━━━ DATA SHOWN ━━━
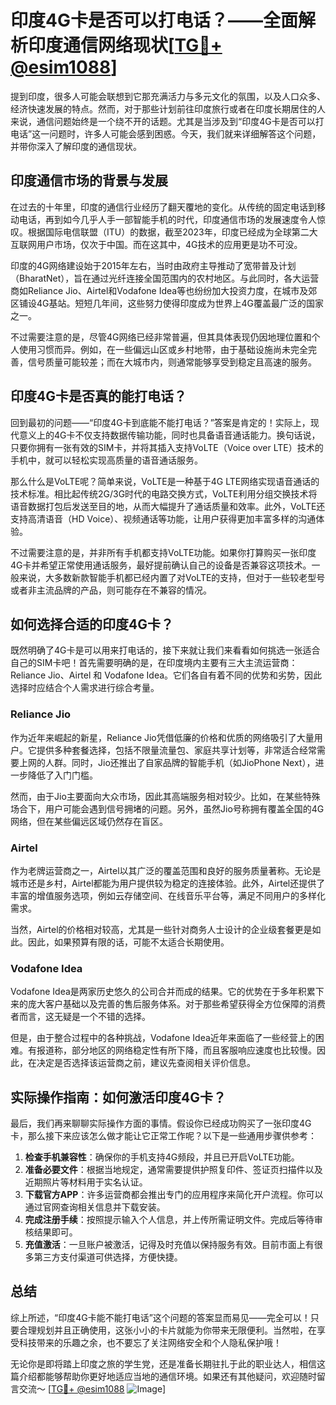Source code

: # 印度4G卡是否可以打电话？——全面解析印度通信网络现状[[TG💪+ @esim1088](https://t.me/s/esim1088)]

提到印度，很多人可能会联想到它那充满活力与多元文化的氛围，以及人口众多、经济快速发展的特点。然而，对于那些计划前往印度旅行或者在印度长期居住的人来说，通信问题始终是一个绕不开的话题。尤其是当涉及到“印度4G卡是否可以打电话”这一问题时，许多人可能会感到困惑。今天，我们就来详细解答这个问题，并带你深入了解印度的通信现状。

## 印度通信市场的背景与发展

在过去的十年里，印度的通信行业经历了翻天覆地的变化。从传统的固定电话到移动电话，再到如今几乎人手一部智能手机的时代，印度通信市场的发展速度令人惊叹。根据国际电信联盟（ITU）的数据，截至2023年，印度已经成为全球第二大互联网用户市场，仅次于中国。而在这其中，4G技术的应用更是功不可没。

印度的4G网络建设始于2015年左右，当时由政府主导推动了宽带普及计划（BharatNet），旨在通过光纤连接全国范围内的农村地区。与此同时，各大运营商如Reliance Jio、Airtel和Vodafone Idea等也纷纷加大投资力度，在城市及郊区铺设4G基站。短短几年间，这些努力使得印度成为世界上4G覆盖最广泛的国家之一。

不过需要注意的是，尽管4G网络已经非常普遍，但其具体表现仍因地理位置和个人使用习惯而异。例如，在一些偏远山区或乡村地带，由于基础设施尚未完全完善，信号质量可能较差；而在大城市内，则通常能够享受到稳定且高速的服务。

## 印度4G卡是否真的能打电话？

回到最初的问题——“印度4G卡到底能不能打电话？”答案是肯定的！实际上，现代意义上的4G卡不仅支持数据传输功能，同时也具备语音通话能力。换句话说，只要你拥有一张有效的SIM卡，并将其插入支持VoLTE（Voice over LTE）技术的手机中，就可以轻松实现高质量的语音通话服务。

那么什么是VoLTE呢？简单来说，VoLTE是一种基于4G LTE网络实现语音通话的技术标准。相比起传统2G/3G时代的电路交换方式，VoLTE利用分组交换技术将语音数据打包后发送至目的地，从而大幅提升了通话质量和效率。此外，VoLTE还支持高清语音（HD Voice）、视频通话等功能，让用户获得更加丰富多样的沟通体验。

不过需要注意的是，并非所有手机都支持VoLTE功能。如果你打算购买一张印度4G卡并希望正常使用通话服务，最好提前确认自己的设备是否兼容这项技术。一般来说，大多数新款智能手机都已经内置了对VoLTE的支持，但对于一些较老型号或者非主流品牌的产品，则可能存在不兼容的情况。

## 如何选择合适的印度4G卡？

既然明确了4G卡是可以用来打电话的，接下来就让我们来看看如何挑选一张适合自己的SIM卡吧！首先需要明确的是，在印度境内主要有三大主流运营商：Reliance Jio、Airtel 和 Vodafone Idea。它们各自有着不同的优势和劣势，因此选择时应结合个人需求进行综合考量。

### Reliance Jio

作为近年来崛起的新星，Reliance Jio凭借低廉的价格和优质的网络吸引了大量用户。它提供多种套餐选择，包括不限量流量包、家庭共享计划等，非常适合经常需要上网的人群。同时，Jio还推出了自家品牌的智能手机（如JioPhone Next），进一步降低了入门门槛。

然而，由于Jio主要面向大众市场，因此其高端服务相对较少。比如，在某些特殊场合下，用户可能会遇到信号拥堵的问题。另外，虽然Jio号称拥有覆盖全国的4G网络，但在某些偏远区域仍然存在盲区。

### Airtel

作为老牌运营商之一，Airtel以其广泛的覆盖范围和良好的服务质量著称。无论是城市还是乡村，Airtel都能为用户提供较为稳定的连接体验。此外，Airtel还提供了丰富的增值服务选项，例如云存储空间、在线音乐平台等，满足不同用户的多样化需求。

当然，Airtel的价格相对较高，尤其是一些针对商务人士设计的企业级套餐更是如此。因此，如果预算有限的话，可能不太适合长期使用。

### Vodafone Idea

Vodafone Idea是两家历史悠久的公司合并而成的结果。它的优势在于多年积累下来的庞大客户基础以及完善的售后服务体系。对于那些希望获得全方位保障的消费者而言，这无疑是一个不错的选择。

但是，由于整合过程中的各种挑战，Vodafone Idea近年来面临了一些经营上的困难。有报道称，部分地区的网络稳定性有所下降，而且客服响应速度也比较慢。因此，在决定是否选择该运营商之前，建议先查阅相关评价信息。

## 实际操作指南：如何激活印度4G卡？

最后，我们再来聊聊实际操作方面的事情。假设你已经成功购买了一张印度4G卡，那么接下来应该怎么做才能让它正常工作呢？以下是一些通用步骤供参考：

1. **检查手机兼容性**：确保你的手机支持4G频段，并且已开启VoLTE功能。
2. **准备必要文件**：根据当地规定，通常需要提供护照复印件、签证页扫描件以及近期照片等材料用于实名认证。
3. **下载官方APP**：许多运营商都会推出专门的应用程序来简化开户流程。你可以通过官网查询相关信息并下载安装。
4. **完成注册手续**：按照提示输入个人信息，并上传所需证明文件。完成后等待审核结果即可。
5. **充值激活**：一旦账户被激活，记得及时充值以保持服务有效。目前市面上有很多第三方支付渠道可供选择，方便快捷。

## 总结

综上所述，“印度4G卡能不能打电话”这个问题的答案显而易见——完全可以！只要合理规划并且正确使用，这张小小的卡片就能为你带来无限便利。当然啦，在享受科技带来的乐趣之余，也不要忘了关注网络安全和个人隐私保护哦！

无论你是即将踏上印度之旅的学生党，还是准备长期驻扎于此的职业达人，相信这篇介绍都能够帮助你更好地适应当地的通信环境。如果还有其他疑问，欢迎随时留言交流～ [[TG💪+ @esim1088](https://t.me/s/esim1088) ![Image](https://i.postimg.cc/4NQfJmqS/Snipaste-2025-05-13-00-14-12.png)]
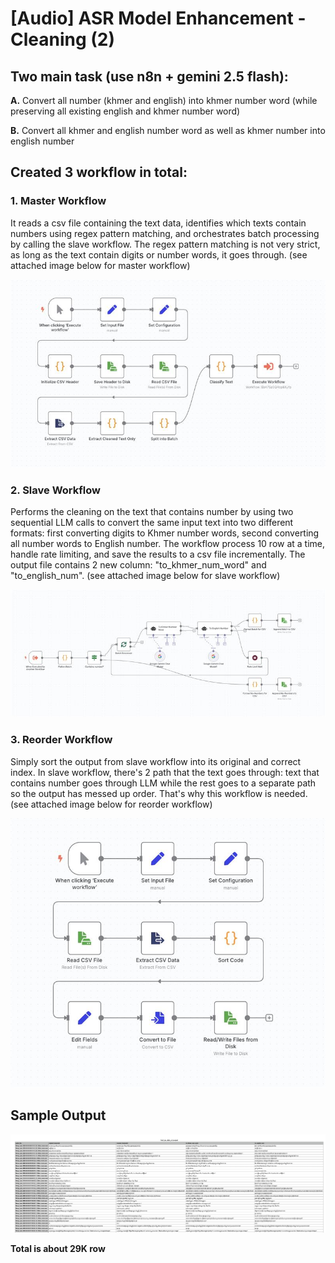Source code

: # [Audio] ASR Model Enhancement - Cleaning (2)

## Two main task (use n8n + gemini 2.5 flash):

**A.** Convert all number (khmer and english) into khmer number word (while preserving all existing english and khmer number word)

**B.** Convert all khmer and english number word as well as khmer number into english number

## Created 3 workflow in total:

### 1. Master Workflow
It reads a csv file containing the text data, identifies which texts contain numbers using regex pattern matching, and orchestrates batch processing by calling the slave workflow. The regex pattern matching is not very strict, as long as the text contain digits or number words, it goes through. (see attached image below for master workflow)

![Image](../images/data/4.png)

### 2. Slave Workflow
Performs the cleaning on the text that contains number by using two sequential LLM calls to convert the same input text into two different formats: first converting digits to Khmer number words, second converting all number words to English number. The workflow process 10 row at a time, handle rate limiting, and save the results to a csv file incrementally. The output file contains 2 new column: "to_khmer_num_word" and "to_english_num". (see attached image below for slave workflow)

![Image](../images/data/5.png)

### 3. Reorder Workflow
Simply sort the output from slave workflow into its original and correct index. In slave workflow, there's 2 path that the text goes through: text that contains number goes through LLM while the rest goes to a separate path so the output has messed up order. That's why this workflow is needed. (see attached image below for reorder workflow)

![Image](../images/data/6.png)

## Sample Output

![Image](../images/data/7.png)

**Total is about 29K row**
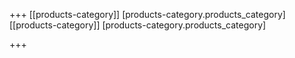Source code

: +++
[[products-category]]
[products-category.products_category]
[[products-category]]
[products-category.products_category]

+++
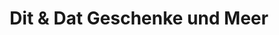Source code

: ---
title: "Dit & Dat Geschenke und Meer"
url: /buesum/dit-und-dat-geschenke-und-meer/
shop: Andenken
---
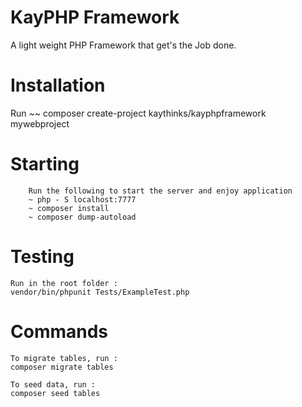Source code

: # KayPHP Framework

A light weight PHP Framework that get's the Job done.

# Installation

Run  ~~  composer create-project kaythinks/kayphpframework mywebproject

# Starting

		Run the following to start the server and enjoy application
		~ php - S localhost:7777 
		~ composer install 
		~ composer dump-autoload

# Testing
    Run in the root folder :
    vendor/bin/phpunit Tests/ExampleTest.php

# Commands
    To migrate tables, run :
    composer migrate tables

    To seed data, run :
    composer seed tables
━━━
# ASSIGNMENT
In the records above, the line with "- S localhost:7777" marks the start and the line with "To seed data, run" marks the end; copy that stretch exactly, both lines included, and nothing else.

# ANSWER SPACE
		~ php - S localhost:7777 
		~ composer install 
		~ composer dump-autoload

# Testing
    Run in the root folder :
    vendor/bin/phpunit Tests/ExampleTest.php

# Commands
    To migrate tables, run :
    composer migrate tables

    To seed data, run :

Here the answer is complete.